Raras veces ocurre que una derrota siga siendo un espectro, que mantenga la capacidad de seguir amedrentando: es el caso, raro, del comunismo. La palabra se ha vuelto impronunciable, el sentido o el proyecto difíciles de esclarecer.

El enemigo, sin embargo, no ha dejado de tener claras sus ideas; ciertamente no está tan aterrorizado como en 1848, y sin duda ha aprendido a prevenir.

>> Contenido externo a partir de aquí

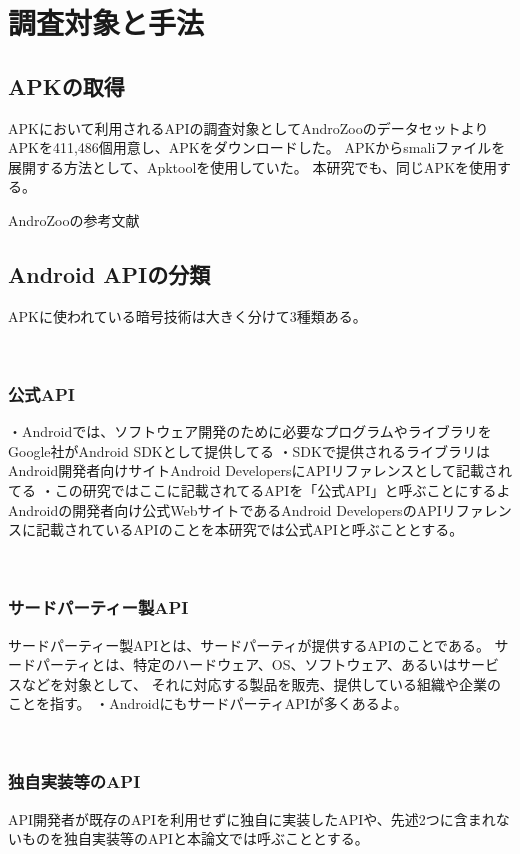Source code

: \newpage

\section{調査対象と手法}
\subsection {APKの取得}

APKにおいて利用されるAPIの調査対象としてAndroZooのデータセットよりAPKを411,486個用意し、APKをダウンロードした。
APKからsmaliファイルを展開する方法として、Apktoolを使用していた。
本研究でも、同じAPKを使用する。


AndroZooの参考文献

\subsection{Android APIの分類}
APKに使われている暗号技術は大きく分けて3種類ある。

　\subsubsection {公式API}

・Androidでは、ソフトウェア開発のために必要なプログラムやライブラリをGoogle社がAndroid SDKとして提供してる
・SDKで提供されるライブラリはAndroid開発者向けサイトAndroid DevelopersにAPIリファレンスとして記載されてる
・この研究ではここに記載されてるAPIを「公式API」と呼ぶことにするよ
Androidの開発者向け公式WebサイトであるAndroid DevelopersのAPIリファレンスに記載されているAPIのことを本研究では公式APIと呼ぶこととする。

　\subsubsection {サードパーティー製API}
サードパーティー製APIとは、サードパーティが提供するAPIのことである。
サードパーティとは、特定のハードウェア、OS、ソフトウェア、あるいはサービスなどを対象として、
それに対応する製品を販売、提供している組織や企業のことを指す。
・AndroidにもサードパーティAPIが多くあるよ。

　\subsubsection {独自実装等のAPI}
API開発者が既存のAPIを利用せずに独自に実装したAPIや、先述2つに含まれないものを独自実装等のAPIと本論文では呼ぶこととする。

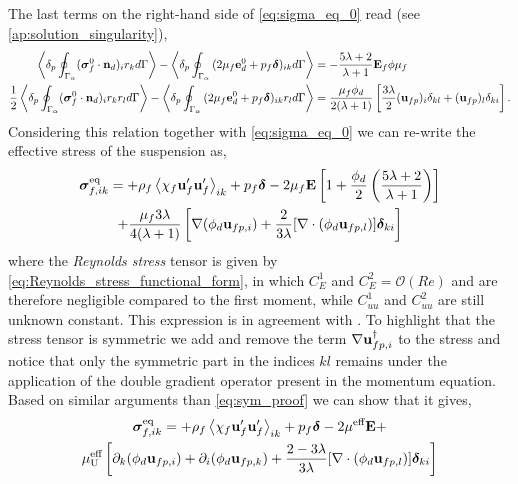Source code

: The last terms on the right-hand side of \ref{eq:sigma_eq_0} read (see \ref{ap:solution_singularity}), 
\begin{align*}
    \left<\delta_p \oint_{\Gamma_{\alpha}} (\bm{\sigma}_f^0 \cdot \textbf{n}_d)_ir_k d\Gamma\right> -
    \left<\delta_p \oint_{\Gamma_{\alpha}} {(2 \mu_f \textbf{e}_d^0+ p_f\bm\delta)_{ik}} d\Gamma\right> 
    &= 
    - \frac{5\lambda +2}{\lambda +1}
    \textbf{E}_f \phi \mu_f
    \\
    \frac{1}{2}\left<\delta_p \oint_{\Gamma_{\alpha}} (\bm{\sigma}_f^0 \cdot \textbf{n}_d)_ir_kr_l d\Gamma\right> -
    \left<\delta_p \oint_{\Gamma_{\alpha}} {(2 \mu_f \textbf{e}_d^0+ p_f\bm\delta)_{ik} r_l} d\Gamma\right> 
    &= 
    \frac{\mu_f\phi_d}{2(\lambda +1) }
    \left[
        \frac{3\lambda}{2} 
        (\textbf{u}_{fp})_i\delta_{kl}
        +  (\textbf{u}_{fp})_l\delta_{ki}
    \right]. 
\end{align*}
Considering this relation together with \ref{eq:sigma_eq_0} we can re-write the effective stress of the suspension as, 
\begin{multline}
    \bm{\sigma}^\text{eq}_{f,ik} =
    + \rho_f\left<\chi_f\textbf{u}_f'\textbf{u}_f'\right>_{ik} 
    + p_f \bm\delta
    - 2 \mu_f \textbf{E}\left[
        1
        +\frac{\phi_d}{2}\left(
            \frac{5\lambda +2}{\lambda +1}
        \right)
    \right]\\
    + 
    \frac{\mu_f 3\lambda}{4(\lambda +1) }
    \left[
        \mathbf{\nabla} (\phi_d\textbf{u}_{fp,i})
        +  
        \frac{2}{3\lambda} 
        [\mathbf{\nabla}\cdot (\phi_d\textbf{u}_{fp,l})]\bm\delta_{ki}
    \right]
\end{multline} 
where the \textit{Reynolds stress} tensor is given by \ref{eq:Reynolds_stress_functional_form}, in which $C_E^1$ and $C_E^2 = \mathcal{O}(Re)$ and are therefore negligible compared to the first moment, while $C_{uu}^1$ and $C_{uu}^2$ are still unknown constant. 
This expression is in agreement with \citet[Appendix A]{zhang1997momentum}. 
To highlight that the stress tensor is symmetric we add and remove the term $ \mathbf{\nabla} \textbf{u}_{fp,i}^\dagger$  to the stress and notice that only the symmetric part in the indices $kl$ remains under the application of the double gradient operator present in the momentum equation. 
Based on similar arguments than \ref{eq:sym_proof} we can show that it gives, 
\begin{multline}
    \bm{\sigma}^\text{eq}_{f,ik} =
    + \rho_f\avg{\chi_f\textbf{u}_f'\textbf{u}_f'}_{ik} 
    + p_f \bm\delta
    - 2\mu^\text{eff} \textbf{E}
    + \\
    \mu_\text{U}^\text{eff}
    \left[
        \partial_k   (\phi_d\textbf{u}_{fp,i})
        + \partial_i (\phi_d\textbf{u}_{fp,k})
        + \frac{2-3\lambda}{3\lambda}  [\div (\phi_d\textbf{u}_{fp,l})]\bm\delta_{ki}
    \right]
    \label{eq:fluid_phase_stress}
\end{multline} 

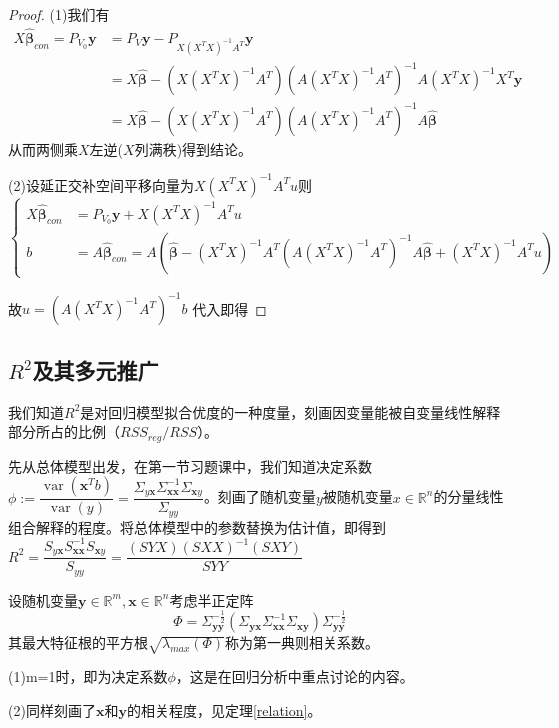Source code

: \documentclass[cn,hazy,green,12pt,normal]{elegantnote}
\DeclareMathOperator{\var}{var}
\newcommand{\MR}{\mathbb R}
\numberwithin{equation}{section}
\numberwithin{subsection}{section}
\begin{document}
\begin{proof}
(1)我们有
\begin{align*}
    X\hat{\bm\beta}_{con}=P_{V_0}\bm y &= P_{V}\bm y - P_{X(X^TX)^{-1}A^T}\bm y\\
    &=X\hat{\bm\beta}-(X(X^TX)^{-1}A^T)(A(X^TX)^{-1}A^T)^{-1}A(X^TX)^{-1}X^T\bm y \\
    &=X\hat{\bm\beta}-(X(X^TX)^{-1}A^T)(A(X^TX)^{-1}A^T)^{-1}A\hat{\bm\beta}
\end{align*}  
从而两侧乘$X$左逆($X$列满秩)得到结论。

\noindent (2)设延正交补空间平移向量为$X(X^TX)^{-1}A^T u$则
\[
\begin{cases}
    X\hat{\bm\beta}_{con}&=P_{V_0}\bm y+X(X^TX)^{-1}A^T u\\
    b&=A\hat{\bm\beta}_{con}=A(\hat{\bm\beta} - (X^TX)^{-1}A^T(A(X^TX)^{-1}A^T)^{-1}A\hat{\bm\beta}+(X^TX)^{-1}A^Tu)
\end{cases}
\]

故$u=(A(X^TX)^{-1}A^T)^{-1}b$
代入即得
\end{proof}
\subsection[测定系数及其多元推广]{$R^2$及其多元推广}
我们知道$R^2$是对回归模型拟合优度的一种度量，刻画因变量能被自变量线性解释部分所占的比例（$RSS_{reg}/RSS$）。

先从总体模型出发，在第一节习题课中，我们知道决定系数$\phi:=\dfrac{\var(\bm x^T b)}{\var (y)}=\dfrac{\Sigma_{y\bm x}\Sigma_{\bm x\bm x}^{-1}\Sigma_{\bm x y}}{\Sigma_{yy}}$。刻画了随机变量$y$被随机变量$x\in \MR^n$的分量线性组合解释的程度。将总体模型中的参数替换为估计值，即得到$R^2=\dfrac{S_{y\bm x}S_{\bm x\bm x}^{-1}S_{\bm x y}}{S_{yy}}=\dfrac{(SYX) (SXX)^{-1}(SXY)}{SYY}$

\begin{definition}
    设随机变量$\bm y \in \MR^m,\bm x \in \MR^n$考虑半正定阵\[\Phi =\Sigma_{\bm y\bm y}^{-\frac{1}{2}}(\Sigma_{\bm y\bm x}\Sigma_{\bm x\bm x}^{-1}\Sigma_{\bm x\bm y})\Sigma_{\bm y \bm y}^{-\frac{1}{2}}\]
    其最大特征根的平方根$\sqrt{\lambda_{max}(\Phi)}$称为第一典则相关系数。
\end{definition}

\begin{remark}
    (1)m=1时，即为决定系数$\phi$，这是在回归分析中重点讨论的内容。
    
    \noindent (2)同样刻画了$\bm x$和$\bm y$的相关程度，见定理\ref{relation}。
\end{remark}
\end{document}
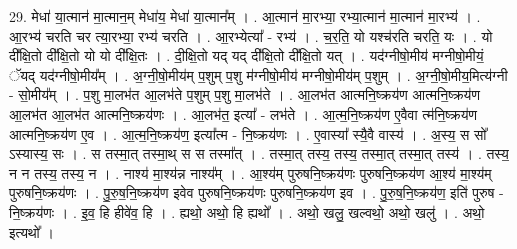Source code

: \documentclass[17pt]{extarticle}
\begin{document}
29. मेधा॑ या॒त्मान॑ मा॒त्मान॒म् मेधा॑य॒ मेधा॑ या॒त्मान᳚म् । . आ॒त्मान॑ मा॒रभ्या॒ रभ्या॒त्मान॑ मा॒त्मान॑ मा॒रभ्य॑ । . आ॒रभ्य॑ चरति चर त्या॒रभ्या॒ रभ्य॑ चरति । . आ॒रभ्येत्या᳚ - रभ्य॑ । . च॒र॒ति॒ यो यश्च॑रति चरति॒ यः । . यो दी᳚क्षि॒तो दी᳚क्षि॒तो यो यो दी᳚क्षि॒तः । . दी॒क्षि॒तो यद् यद् दी᳚क्षि॒तो दी᳚क्षि॒तो यत् । . यद॑ग्नीषो॒मीय॑ मग्नीषो॒मीयं॒ ॅयद् यद॑ग्नीषो॒मीय᳚म् । . अ॒ग्नी॒षो॒मीय॑म् प॒शुम् प॒शु म॑ग्नीषो॒मीय॑ मग्नीषो॒मीय॑म् प॒शुम् । . अ॒ग्नी॒षो॒मीय॒मित्य॑ग्नी - सो॒मीय᳚म् । . प॒शु मा॒लभ॑त आ॒लभ॑ते प॒शुम् प॒शु मा॒लभ॑ते । . आ॒लभ॑त आत्मनि॒ष्क्रय॑ण आत्मनि॒ष्क्रय॑ण आ॒लभ॑त आ॒लभ॑त आत्मनि॒ष्क्रय॑णः । . आ॒लभ॑त॒ इत्या᳚ - लभ॑ते । . आ॒त्म॒नि॒ष्क्रय॑ण ए॒वैवा त्म॑नि॒ष्क्रय॑ण आत्मनि॒ष्क्रय॑ण ए॒व । . आ॒त्म॒नि॒ष्क्रय॑ण॒ इत्या᳚त्म - नि॒ष्क्रय॑णः । . ए॒वास्या᳚ स्यै॒वै वास्य॑ । . अ॒स्य॒ स सो᳚ ऽस्यास्य॒ सः । . स तस्मा॒त् तस्मा॒थ् स स तस्मा᳚त् । . तस्मा॒त् तस्य॒ तस्य॒ तस्मा॒त् तस्मा॒त् तस्य॑ । . तस्य॒ न न तस्य॒ तस्य॒ न । . नाश्य॑ मा॒श्य॑न्न नाश्य᳚म् । . आ॒श्य॑म् पुरुषनि॒ष्क्रय॑णः पुरुषनि॒ष्क्रय॑ण आ॒श्य॑ मा॒श्य॑म् पुरुषनि॒ष्क्रय॑णः । . पु॒रु॒ष॒नि॒ष्क्रय॑ण इवेव पुरुषनि॒ष्क्रय॑णः पुरुषनि॒ष्क्रय॑ण इव । . पु॒रु॒ष॒नि॒ष्क्रय॑ण॒ इति॑ पुरुष - नि॒ष्क्रय॑णः । . इ॒व॒ हि हीवे॑व॒ हि । . ह्यथो॒ अथो॒ हि ह्यथो᳚ । . अथो॒ खलु॒ खल्वथो॒ अथो॒ खलु॑ । . अथो॒ इत्यथो᳚ । \newline
\end{document}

Al capitalismo contemporáneo lo amedrenta no ser amedrentado.

Sabemos, desde Hobbes, que el miedo reina soberano: hoy el miedo, el chantaje permanente que supone vivir vidas precarias, hacen posible la explotación.

Si es así, hay algo que no cuadra: las vidas, por precarias que sean y por mucho que siempre estén a pie de obra, son un peligro, además de estar en peligro.

Comunismo es el nombre de ese excedente que, a pesar de todo, sigue causando miedo.

La victoria del capital, como una némesis, no deja de producir ese excedente (de relaciones, de movilidad, de fuerza-invención, de cooperación productiva…).

La victoria del capital, como una némesis, no cesa de producir las condiciones objetivas del comunismo: la reducción del “trabajo necesario” a la reproducción social de la fuerza de trabajo.

2. Neoliberalismo

“Capitalizar la revolución”: desde 1968, es el sello de la gran transformación en la que estamos inmersos.

Si, con las luchas, la vida se desgozna y sale de la fábrica, es necesario ir tras ella en todas partes, poner a producir sus rasgos únicos e irrepetibles, negociar con los gustos estéticos y los comportamientos de cada uno, transformar la maquinaria en prótesis del “cerebro social” (tecnologías digitales y de las comunicaciones: de la PC a la Web, de los Smart Phones a las Redes Sociales) y el intelecto general en algoritmo.

Fue lo que aconteció mientras corría rauda la globalización y una violenta acumulación tomaba por asalto el Este y el Sur del mundo.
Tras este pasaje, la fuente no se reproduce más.